Christopher Nolan disfruta del mismo prestigio y es objeto de la misma admiración por buena parte de críticos profesionales que en los ochenta y noventa tuvo Steven Spielberg. El público ha comprendido que, al igual que éste, utiliza sus películas más taquilleras para financiar el cine que realmente quiere rodar (y que va intercalando con los productos comerciales), un cine más personal, pero sobre todo experimental. Cuando toca estrenar uno de estos títulos los fans --entre los que no puedo evitar incluirme-- esperan ansiosos hasta ver qué se ha inventado esta vez. La cosa es que esta expectación (espontánea o inducida por la industria) funciona y sus estrenos resultan todo un acontecimiento en la cartelera y, por descontado, un éxito de taquilla. Lo que sigue siendo un misterio para mí es por qué Nolan es el elegido para recibir semejante trato privilegiado. Quizá porque con su trilogía sobre El caballero Oscuro (2005, 2008, 2012) supo componer un relato complejo y narrativamente moderno de un tema popular hasta entonces incapaz de superar los límites del género juvenil o de aventuras.
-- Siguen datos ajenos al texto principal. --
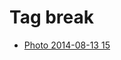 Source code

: <!--
title: Tag break
date: 2020-06-28T14:56:50.567Z
tags:
-->
# Tag break

 * [Photo 2014-08-13 15](94633761362.md)
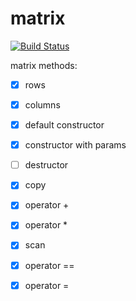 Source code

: # matrix

[![Build Status](https://travis-ci.org/SVolkoff/matrix.svg?branch=master)](https://travis-ci.org/SVolkoff/matrix)

matrix methods:
- [x] rows
- [x] columns
- [x] default constructor
- [x] constructor with params
- [ ] destructor
- [x] copy
- [x] operator +
- [x] operator *
- [x] scan
- [x] operator ==
- [x] operator =


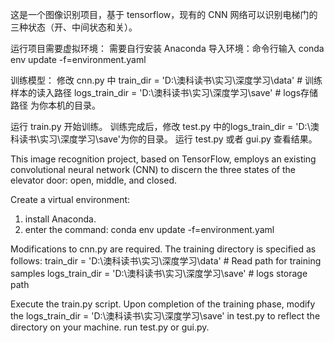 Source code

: 这是一个图像识别项目，基于 tensorflow，现有的 CNN 网络可以识别电梯门的三种状态（开、中间状态和关）。

运行项目需要虚拟环境：
  需要自行安装 Anaconda
  导入环境：命令行输入  conda env update -f=environment.yaml

训练模型：
  修改 cnn.py 中
    train_dir = 'D:\\澳科读书\\实习\\深度学习\\data'  # 训练样本的读入路径
    logs_train_dir = 'D:\\澳科读书\\实习\\深度学习\\save'  # logs存储路径
  为你本机的目录。

运行 train.py 开始训练。
  训练完成后，修改 test.py 中的logs_train_dir = 'D:\\澳科读书\\实习\\深度学习\\save'为你的目录。
  运行 test.py 或者 gui.py 查看结果。


This image recognition project, based on TensorFlow, employs an existing convolutional neural network (CNN) to 
discern the three states of the elevator door: open, middle, and closed.

Create a virtual environment:
  1. install Anaconda.
  2. enter the command:  conda env update -f=environment.yaml

Modifications to cnn.py are required. The training directory is specified as follows:
  train_dir = 'D:\\澳科读书\\实习\\深度学习\\data' # Read path for training samples
  logs_train_dir = 'D:\\澳科读书\\实习\\深度学习\\save' # logs storage path

Execute the train.py script. 
  Upon completion of the training phase, modify the logs_train_dir = 'D:\\澳科读书\\实习\\深度学习\\save' in test.py to reflect the directory on your machine.
  run test.py or gui.py.
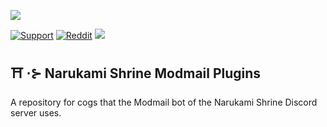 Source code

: <img
  src="https://cdn.discordapp.com/attachments/851864860081913907/851869615746973746/unknown.png"
/>

<a href="https://discord.gg/6RFKM446cA">
  <img
    src="https://img.shields.io/discord/799069920402341889?color=%237289da&label=.gg%2Fyae&logo=discord&style=for-the-badge"
    alt="Support"
/></a>

<a href="https://www.reddit.com/r/YaeSakura/">
  <img
    src="https://img.shields.io/reddit/subreddit-subscribers/yaesakura?color=%23dd9bb0&label=r%2FYaeSakura&logo=reddit&logoColor=%23dd9bb0&style=for-the-badge"
    alt="Reddit"
/></a>

<a href="https://github.com/ambv/black">
  <img
    src="https://img.shields.io/badge/Code%20Style-Black-black?style=for-the-badge"
/></a>

## :shinto_shrine: ⋅⊱ Narukami Shrine Modmail Plugins
<p>
  A repository for cogs that the Modmail bot of the Narukami Shrine Discord
  server uses.
</p>
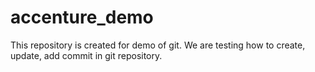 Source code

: # accenture_demo
This repository is created for demo of git. We are testing how to create, update, add commit in git repository.
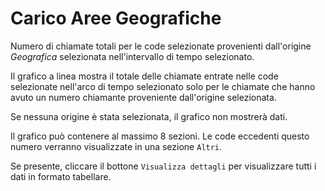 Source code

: # Carico Aree Geografiche

Numero di chiamate totali per le code selezionate provenienti dall'origine *Geografica* 
selezionata nell'intervallo di tempo selezionato.

Il grafico a linea mostra il totale delle chiamate entrate nelle code selezionate 
nell'arco di tempo selezionato solo per le chiamate che hanno avuto un numero chiamante 
proveniente dall'origine selezionata.

Se nessuna origine è stata selezionata, il grafico non mostrerà dati.

Il grafico può contenere al massimo 8 sezioni. Le code eccedenti questo numero
verranno visualizzate in una sezione ``Altri``.

Se presente, cliccare il bottone ``Visualizza dettagli`` per visualizzare tutti i dati
in formato tabellare.
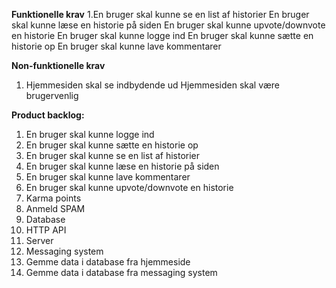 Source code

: **Funktionelle krav**
1.En bruger skal kunne se en list af historier
En bruger skal kunne læse en historie på siden
En bruger skal kunne upvote/downvote en historie
En bruger skal kunne logge ind
En bruger skal kunne sætte en historie op
En bruger skal kunne lave kommentarer

**Non-funktionelle krav**
1. Hjemmesiden skal se indbydende ud
Hjemmesiden skal være brugervenlig

**Product backlog:**
1. En bruger skal kunne logge ind
2. En bruger skal kunne sætte en historie op
3. En bruger skal kunne se en list af historier
4. En bruger skal kunne læse en historie på siden
5. En bruger skal kunne lave kommentarer
6. En bruger skal kunne upvote/downvote en historie
7. Karma points
8. Anmeld SPAM
9. Database
10. HTTP API
11. Server
12. Messaging system
13. Gemme data i database fra hjemmeside
14. Gemme data i database fra messaging system
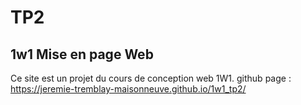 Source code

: # TP2
## 1w1 Mise en page Web
Ce site est un projet du cours de conception web 1W1.
github page : https://jeremie-tremblay-maisonneuve.github.io/1w1_tp2/ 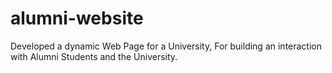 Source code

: # alumni-website
Developed a dynamic Web Page for a University, For building an interaction with Alumni Students and the  University. 
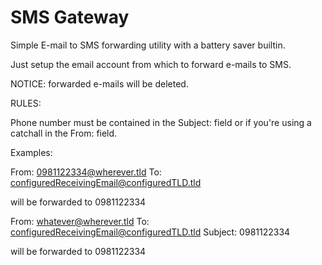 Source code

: # SMS Gateway

Simple E-mail to SMS forwarding utility with a battery saver builtin.

Just setup the email account from which to forward e-mails to SMS.

NOTICE: forwarded e-mails will be deleted.

RULES:

Phone number must be contained in the Subject: field or if you're using a catchall in the From: field.

Examples:

From: 0981122334@wherever.tld
To: configuredReceivingEmail@configuredTLD.tld

will be forwarded to 0981122334

From: whatever@wherever.tld
To: configuredReceivingEmail@configuredTLD.tld
Subject: 0981122334

will be forwarded to 0981122334
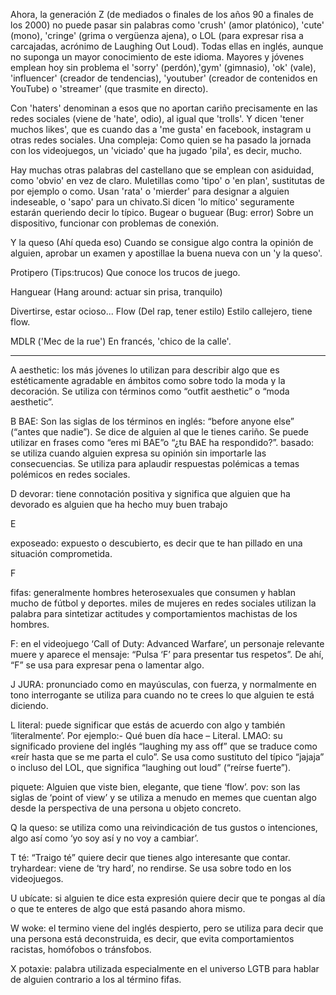 Ahora, la generación Z (de mediados o finales de los años 90 a finales de los 2000) no puede pasar sin palabras como 'crush' (amor platónico), 'cute' (mono), 'cringe' (grima o vergüenza ajena), o LOL (para expresar risa a carcajadas, acrónimo de Laughing Out Loud). Todas ellas en inglés, aunque no suponga un mayor conocimiento de este idioma. Mayores y jóvenes emplean hoy sin problema el 'sorry' (perdón),'gym' (gimnasio), 'ok' (vale), 'influencer' (creador de tendencias), 'youtuber' (creador de contenidos en YouTube) o 'streamer' (que trasmite en directo).

Con 'haters' denominan a esos que no aportan cariño precisamente en las redes sociales (viene de 'hate', odio), al igual que 'trolls'. Y dicen 'tener muchos likes', que es cuando das a 'me gusta' en facebook, instagram u otras redes sociales. Una compleja:  Como quien se ha pasado la jornada con los videojuegos, un 'viciado' que ha jugado 'pila', es decir, mucho.

Hay muchas otras palabras del castellano que se emplean con asiduidad, como 'obvio' en vez de claro. Muletillas como 'tipo' o 'en plan', sustitutas de por ejemplo o como. Usan 'rata' o 'mierder' para designar a alguien indeseable, o 'sapo' para un chivato.Si dicen 'lo mítico' seguramente estarán queriendo decir lo típico. 
Bugear o buguear (Bug: error) Sobre un dispositivo, funcionar con problemas de conexión.

Y la queso (Ahí queda eso) Cuando se consigue algo contra la opinión de alguien, aprobar un examen y apostillae la buena nueva con un 'y la queso'.

Protipero (Tips:trucos) Que conoce los trucos de juego.

Hanguear (Hang around: actuar sin prisa, tranquilo)

Divertirse, estar ocioso...
Flow (Del rap, tener estilo) Estilo callejero, tiene flow.

MDLR ('Mec de la rue') En francés, 'chico de la calle'.

---


A
aesthetic: los más jóvenes lo utilizan para describir algo que es estéticamente agradable en ámbitos como sobre todo la moda y la decoración. Se utiliza con términos como “outfit aesthetic” o “moda aesthetic”.
 

B
BAE: Son las siglas de los términos en inglés: “before anyone else” (“antes que nadie”). Se dice de alguien al que le tienes cariño. Se puede utilizar en frases como “eres mi BAE”o “¿tu BAE ha respondido?”.
basado: se utiliza cuando alguien expresa su opinión sin importarle las consecuencias. Se utiliza para aplaudir respuestas polémicas a temas polémicos en redes sociales.


 

D
devorar: tiene connotación positiva y significa que alguien que ha devorado es alguien que ha hecho muy buen trabajo
 

E

exposeado: expuesto o descubierto, es decir que te han pillado en una situación comprometida.
 

F

fifas: generalmente hombres heterosexuales que consumen y hablan mucho de fútbol y deportes. miles de mujeres en redes sociales utilizan la palabra para sintetizar actitudes y comportamientos machistas de los hombres.


F: en el videojuego ‘Call of Duty: Advanced Warfare’, un personaje relevante muere y aparece el mensaje: “Pulsa ‘F’ para presentar tus respetos”. De ahí, “F” se usa para expresar pena o lamentar algo.

 

 

J
JURA: pronunciado como en mayúsculas, con fuerza, y normalmente en tono interrogante se utiliza para cuando no te crees lo que alguien te está diciendo.
 

L
literal: puede significar que estás de acuerdo con algo y también ‘literalmente’. Por ejemplo:- Qué buen día hace – Literal.
LMAO: su significado proviene del inglés “laughing my ass off” que se traduce como «reír hasta que se me parta el culo”. Se usa como sustituto del típico “jajaja” o incluso del LOL, que significa “laughing out loud” (“reírse fuerte”).
 

piquete: Alguien que viste bien, elegante, que tiene ‘flow’.
pov: son las siglas de ‘point of view’ y se utiliza a menudo en memes que cuentan algo desde la perspectiva de una persona u objeto concreto.

Q
la queso: se utiliza como una reivindicación de tus gustos o intenciones, algo así como ‘yo soy así y no voy a cambiar’.
 

T
té: “Traigo té” quiere decir que tienes algo interesante que contar.
tryhardear: viene de ‘try hard’, no rendirse. Se usa sobre todo en los videojuegos.
 

U
ubícate: si alguien te dice esta expresión quiere decir que te pongas al día o que te enteres de algo que está pasando ahora mismo.
 

W
woke: el termino viene del inglés despierto, pero se utiliza para decir que una persona está deconstruida, es decir, que evita comportamientos racistas, homófobos o tránsfobos.
 

X
potaxie: palabra utilizada especialmente en el universo LGTB para hablar de alguien contrario a los al término fifas.

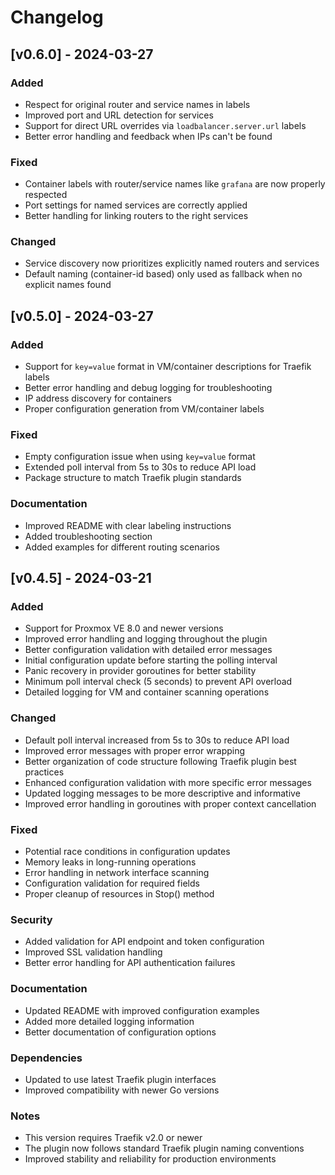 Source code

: # Changelog

## [v0.6.0] - 2024-03-27

### Added

- Respect for original router and service names in labels
- Improved port and URL detection for services
- Support for direct URL overrides via `loadbalancer.server.url` labels
- Better error handling and feedback when IPs can't be found

### Fixed

- Container labels with router/service names like `grafana` are now properly respected
- Port settings for named services are correctly applied
- Better handling for linking routers to the right services

### Changed

- Service discovery now prioritizes explicitly named routers and services
- Default naming (container-id based) only used as fallback when no explicit names found

## [v0.5.0] - 2024-03-27

### Added

- Support for `key=value` format in VM/container descriptions for Traefik labels
- Better error handling and debug logging for troubleshooting
- IP address discovery for containers
- Proper configuration generation from VM/container labels

### Fixed

- Empty configuration issue when using `key=value` format
- Extended poll interval from 5s to 30s to reduce API load
- Package structure to match Traefik plugin standards

### Documentation

- Improved README with clear labeling instructions
- Added troubleshooting section
- Added examples for different routing scenarios

## [v0.4.5] - 2024-03-21

### Added

- Support for Proxmox VE 8.0 and newer versions
- Improved error handling and logging throughout the plugin
- Better configuration validation with detailed error messages
- Initial configuration update before starting the polling interval
- Panic recovery in provider goroutines for better stability
- Minimum poll interval check (5 seconds) to prevent API overload
- Detailed logging for VM and container scanning operations

### Changed

- Default poll interval increased from 5s to 30s to reduce API load
- Improved error messages with proper error wrapping
- Better organization of code structure following Traefik plugin best practices
- Enhanced configuration validation with more specific error messages
- Updated logging messages to be more descriptive and informative
- Improved error handling in goroutines with proper context cancellation

### Fixed

- Potential race conditions in configuration updates
- Memory leaks in long-running operations
- Error handling in network interface scanning
- Configuration validation for required fields
- Proper cleanup of resources in Stop() method

### Security

- Added validation for API endpoint and token configuration
- Improved SSL validation handling
- Better error handling for API authentication failures

### Documentation

- Updated README with improved configuration examples
- Added more detailed logging information
- Better documentation of configuration options

### Dependencies

- Updated to use latest Traefik plugin interfaces
- Improved compatibility with newer Go versions

### Notes

- This version requires Traefik v2.0 or newer
- The plugin now follows standard Traefik plugin naming conventions
- Improved stability and reliability for production environments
Siempre esperamos que los títulos "no comerciales" de Nolan nos ofrezcan un recurso inédito, una sorpresa formal al servicio de una historia que se adapta a ella a la perfección. Lo hacemos porque lo logró con Memento (2000) y con Origen (2010), y fueron tan fuertes las sacudidas que el cine de Nolan aún se resiente, y los espectadores mantenemos viva (e intacta) la fascinación por ambos títulos. Lo que tengo muy claro es que Dunkerque (2017) no se va a convertir en la tercera joya de su filmografía, porque esta vez Nolan no ha tenido reparo en hacer un Guardar como... del recurso que nos fascinó en Origen, sin apenas modificaciones formales.
La película presenta tres historias cuyo desarrollo temporal es completamente desigual (1 semana, 1 día, 1 hora), pero la dilatación temporal (en las dos más breves) y la selección de fragmentos (en la más extensa), consiguen --gracias al dominio del montaje del director-- que las tres parezcan partes de una única historia narrada en tiempo real. El episodio histórico de Dunkerque es una excusa (se podrían encontrar otros sucesos equivalentes), lo que de verdad interesa a Nolan es cambiar de una a otra historia en los momentos de más tensión, componer con ellos una montaña rusa sensorial --los que tengan aprensión por los ahogamientos que no la vean-- y emocional. Y así todo el rato: acelerando el ritmo hasta el clímax final, muy al estilo de Griffith en Intolerancia (1916), aunque sin llegar al paroxismo de ésta, pero casi... Toda la película transcurre según un patrón de fácil anticipación: situaciones límite que dejan paso a otras situaciones límite; pocas explicaciones --la crítica destaca que hay poco diálogo como una virtud propia del mejor cine clásico-- y mucha recreación visual de instantes intensos.
Dunkerke no es una película de género bélico --ni pretende recuperarlo, apuntarse a él o reinventarlo-- ni tampoco una historia narrada en clave personal, repleta de recursos sensoriales y de drama humano --del estilo Salvar al soldado Ryan (1998), con la cual es inevitable compararla de entrada--, sino un mosaico narrativo que Nolan combina con su habitual maestría. El problema es que se nota que le importa más bien poco el tema y sus personajes, tan sólo las peripecias con las que puede lucir su indiscutible talento cinematográfico. El resultado es una yuxtaposición de momentos fulgurantes y un epílogo sonrojante, completamente fuera de lugar y de tono. Nolan ha tirado de lo eficaz conocido y le ha salido un filme flojo. No malo, flojo.